Adjoints of two naturally isomorphic functors

Question

Suppose that $(F, G)$ and $(F', G')$ are two pairs of adjoint functors, and moreover that $F$ and $F'$ are two naturally isomorphic functors. It is true that $G$ and $G'$ are also naturally isomorphic?

Any thoughts would be appreciated.

Answer 1

Yes, and in fact each natural isomorphism $\alpha:F\to F'$ induces a canonical natural isomorphism $\beta:G'\to G$ defined as the composite $$G'\to GFG'\to GF'G'\to G,$$ where the maps are $\eta*G', G*\alpha*G',$ and $G*\varepsilon'$, $\eta$ being a choice of unit for the adjunction $F\vdash G$ and $\varepsilon'$ a choice of counit for the adjunction $F'\vdash G'$. We call $\beta$ the mate of $\alpha$.
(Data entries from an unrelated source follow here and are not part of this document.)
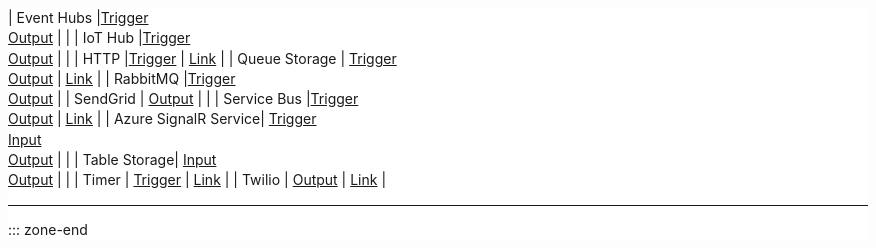 | Event Hubs |[Trigger](../articles/azure-functions/functions-bindings-event-hubs-trigger.md?tabs=python-v1&pivots=programming-language-python#example)<br/>[Output](../articles/azure-functions/functions-bindings-event-hubs-output.md?tabs=python-v1&pivots=programming-language-python#example) | |
| IoT Hub |[Trigger](../articles/azure-functions/functions-bindings-event-iot-trigger.md?tabs=python-v1&pivots=programming-language-python#example)<br/>[Output](../articles/azure-functions/functions-bindings-event-iot-output.md?tabs=python-v1&pivots=programming-language-python#example) | |
| HTTP |[Trigger](../articles/azure-functions/functions-bindings-http-webhook-trigger.md?tabs=python-v1&pivots=programming-language-python#example) | [Link](https://www.serverlesslibrary.net/?language=Python&filtertext=http) |
| Queue Storage | [Trigger](../articles/azure-functions/functions-bindings-storage-queue-trigger.md?tabs=python-v1&pivots=programming-language-python#example)<br/>[Output](../articles/azure-functions/functions-bindings-storage-queue-output.md?tabs=python-v1&pivots=programming-language-python#example) | [Link](https://www.serverlesslibrary.net/?technology=Storage%20Queue&language=Python) |
| RabbitMQ |[Trigger](../articles/azure-functions/functions-bindings-rabbitmq-trigger.md?tabs=python-v1&pivots=programming-language-python#example)<br/>[Output](../articles/azure-functions/functions-bindings-rabbitmq-output.md?tabs=python-v1&pivots=programming-language-python#example) |
| SendGrid | [Output](../articles/azure-functions/functions-bindings-sendgrid.md?tabs=python-v1&pivots=programming-language-python#example) | |
| Service Bus |[Trigger](../articles/azure-functions/functions-bindings-service-bus-trigger.md?tabs=python-v1&pivots=programming-language-python#example)<br/>[Output](../articles/azure-functions/functions-bindings-service-bus-output.md?tabs=python-v1&pivots=programming-language-python#example) | [Link](https://www.serverlesslibrary.net/?technology=Service%20Bus%20Queue&language=Python) |
| Azure SignalR Service| [Trigger](../articles/azure-functions/functions-bindings-signalr-service-trigger.md?tabs=python-v1&pivots=programming-language-python#example)<br/>[Input](../articles/azure-functions/functions-bindings-signalr-service-input.md?tabs=python-v1&pivots=programming-language-python#example)<br/>[Output](../articles/azure-functions/functions-bindings-signalr-service-output.md?tabs=python-v1&pivots=programming-language-python) | |
| Table Storage| [Input](../articles/azure-functions/functions-bindings-storage-table-input.md?tabs=python-v1&pivots=programming-language-python)<br/>[Output](../articles/azure-functions/functions-bindings-storage-table-output.md?tabs=python-v1&pivots=programming-language-python) | |
| Timer | [Trigger](../articles/azure-functions/functions-bindings-timer.md?tabs=python-v1&pivots=programming-language-python#example) | [Link](https://www.serverlesslibrary.net/?language=Python&filtertext=timer) |
| Twilio | [Output](../articles/azure-functions/functions-bindings-twilio.md?tabs=python-v1&pivots=programming-language-python#example) | [Link](https://www.serverlesslibrary.net/?language=Python&filtertext=twilio) |

---
::: zone-end  

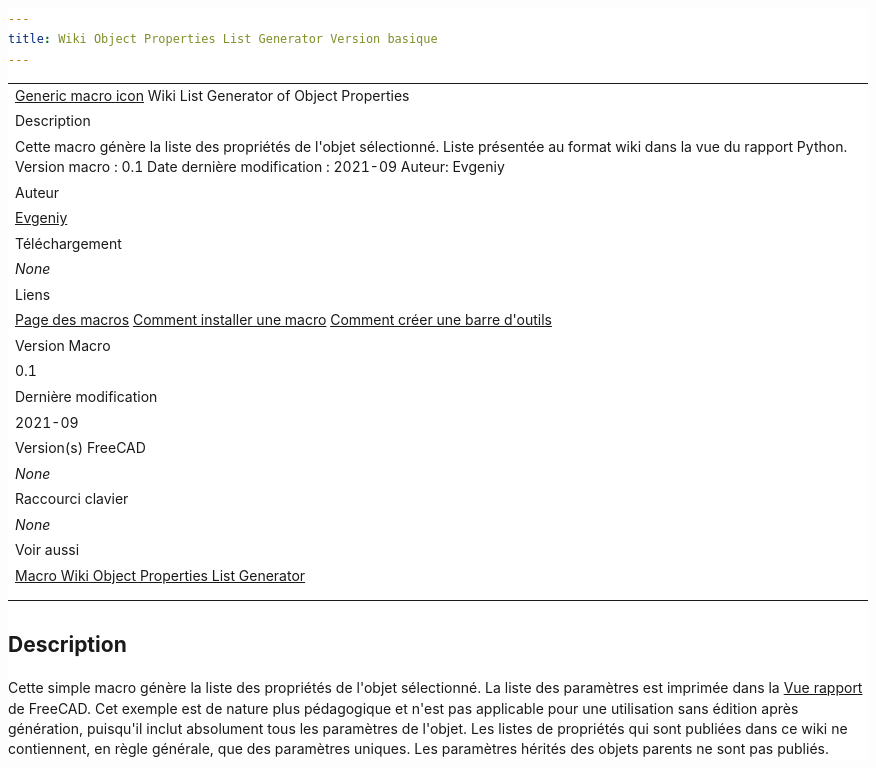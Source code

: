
 ```yaml
---
title: Wiki Object Properties List Generator Version basique
---
```


|                                                                                                                                                                                                                                  |
| -------------------------------------------------------------------------------------------------------------------------------------------------------------------------------------------------------------------------------- |
| [Generic macro icon](/File:Text-x-python.png "Generic macro icon") Wiki List Generator of Object Properties                                                                                                                      |
| Description                                                                                                                                                                                                                      |
| Cette macro génère la liste des propriétés de l'objet sélectionné. Liste présentée au format wiki dans la vue du rapport Python. Version macro : 0.1 Date dernière modification : 2021-09 Auteur: Evgeniy                        |
| Auteur                                                                                                                                                                                                                           |
| [Evgeniy](/User:Evgeniy "User:Evgeniy")                                                                                                                                                                                          |
| Téléchargement                                                                                                                                                                                                                   |
| _None_                                                                                                                                                                                                                           |
| Liens                                                                                                                                                                                                                            |
| [Page des macros](/Macros_recipes/fr "Macros recipes/fr") [Comment installer une macro](/How_to_install_macros/fr "How to install macros/fr") [Comment créer une barre d'outils](/Customize_Toolbars/fr "Customize Toolbars/fr") |
| Version Macro                                                                                                                                                                                                                    |
| 0.1                                                                                                                                                                                                                              |
| Dernière modification                                                                                                                                                                                                            |
| 2021-09                                                                                                                                                                                                                          |
| Version(s) FreeCAD                                                                                                                                                                                                               |
| _None_                                                                                                                                                                                                                           |
| Raccourci clavier                                                                                                                                                                                                                |
| _None_                                                                                                                                                                                                                           |
| Voir aussi                                                                                                                                                                                                                       |
| [Macro Wiki Object Properties List Generator](/Macro_Wiki_Object_Properties_List_Generator/fr "Macro Wiki Object Properties List Generator/fr")                                                                                  |
|                                                                                                                                                                                                                                  |
|                                                                                                                                                                                                                                  |

## Description

Cette simple macro génère la liste des propriétés de l'objet sélectionné. La liste des paramètres est imprimée dans la [Vue rapport](/Report_view/fr "Report view/fr") de FreeCAD. Cet exemple est de nature plus pédagogique et n'est pas applicable pour une utilisation sans édition après génération, puisqu'il inclut absolument tous les paramètres de l'objet. Les listes de propriétés qui sont publiées dans ce wiki ne contiennent, en règle générale, que des paramètres uniques. Les paramètres hérités des objets parents ne sont pas publiés.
A dual construction gives the mate of $\beta$, another natural transformation $F\to F'$. One checks using the triangle identities that the mate of $\beta$ is in fact $\alpha$ again; that is, the mate construction gives a bijection between the sets of natural transformations $F\to F'$ and of natural transformations $G'\to G$. Essentially because the mate of an identity is an identity, the mate constructions preserves natural isomorphisms, which gives the result you were interested in.